Inoltre il chimico è “uno che cerca”. Cerca senza sapere cosa troverà alla fine del suo viaggio di ricerca.

Molti tra i miei racconti narrano storie di esplorazioni (Orso; Mamarce, Base antartica, Venere603), forse perché sia come scrittore che come chimico mi piace uscire dal seminato. Cercare cose nuove, alzarmi e uscire di casa per esplorare il mondo fuori.  

 

  • Perché scrivi?

Scrivo per il piacere di ascoltare storie. E scrivo perché è un’esigenza come respirare, mangiare e muoversi. Altri fanno sport, io scrivo.

 

  • Si dice che lo scrittore di romanzi sia un architetto disciplinato, mentre il poeta un mistico folgorato dall'ispirazione. Lo scrittore di racconti brevi è una via di mezzo tra i due o cosa?

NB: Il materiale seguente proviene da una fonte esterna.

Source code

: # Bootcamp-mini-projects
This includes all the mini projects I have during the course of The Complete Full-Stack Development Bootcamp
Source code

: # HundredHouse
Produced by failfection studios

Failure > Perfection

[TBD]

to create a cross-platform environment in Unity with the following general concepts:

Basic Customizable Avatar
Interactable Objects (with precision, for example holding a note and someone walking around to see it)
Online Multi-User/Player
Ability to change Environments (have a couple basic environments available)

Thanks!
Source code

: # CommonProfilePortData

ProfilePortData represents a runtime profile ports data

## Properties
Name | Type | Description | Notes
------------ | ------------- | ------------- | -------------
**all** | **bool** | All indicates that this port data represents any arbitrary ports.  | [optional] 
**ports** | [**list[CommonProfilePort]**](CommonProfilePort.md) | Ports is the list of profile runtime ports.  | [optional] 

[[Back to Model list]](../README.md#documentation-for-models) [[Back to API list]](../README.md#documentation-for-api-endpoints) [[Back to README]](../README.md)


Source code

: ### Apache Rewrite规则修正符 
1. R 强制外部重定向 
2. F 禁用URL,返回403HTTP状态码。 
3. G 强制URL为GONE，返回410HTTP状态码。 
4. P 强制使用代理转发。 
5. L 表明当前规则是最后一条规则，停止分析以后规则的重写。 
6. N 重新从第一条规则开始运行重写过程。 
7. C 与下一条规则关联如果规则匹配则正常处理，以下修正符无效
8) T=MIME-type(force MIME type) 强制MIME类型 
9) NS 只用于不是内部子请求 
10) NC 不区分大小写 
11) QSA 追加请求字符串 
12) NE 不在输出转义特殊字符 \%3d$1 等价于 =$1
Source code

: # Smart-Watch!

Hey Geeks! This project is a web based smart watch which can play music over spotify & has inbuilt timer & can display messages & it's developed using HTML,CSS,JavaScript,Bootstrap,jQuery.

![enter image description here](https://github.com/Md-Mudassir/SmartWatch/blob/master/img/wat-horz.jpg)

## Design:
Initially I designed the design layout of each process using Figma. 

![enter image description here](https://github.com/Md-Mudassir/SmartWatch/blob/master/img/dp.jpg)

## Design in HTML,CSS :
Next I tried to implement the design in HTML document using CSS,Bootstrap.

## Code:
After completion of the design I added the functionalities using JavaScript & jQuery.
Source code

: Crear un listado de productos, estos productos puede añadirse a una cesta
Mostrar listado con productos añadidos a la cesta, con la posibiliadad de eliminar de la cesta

Concordo almeno in parte. I romanzi e i racconti sono un tipo di scrittura tra loro molto simile. La poesia è tutta un’altra cosa.

Scrivere poesie è difficilissimo. La poesia dice le cose che non si possono dire. E la poesia è l’unico modo che abbiamo per esprimerle.

Penso a Ungaretti e Rimbaud o alla Szymborska o a Yeats e Pessoa.

 

Scrivere romanzi o racconti è “semplicemente” narrare cose, pensieri, storie. Sicuramente scrivere romanzi richiedono una capacità architettonica maggiore rispetto quella necessaria per i racconti.

Ma anche questi, romanzi e racconti, possono tranquillamente essere visionari e mistici: “I fratelli Karamazov”, “la Metamorfosi” “il maestro e Margherita” “Le città invisibili” “Le cosmicomiche”.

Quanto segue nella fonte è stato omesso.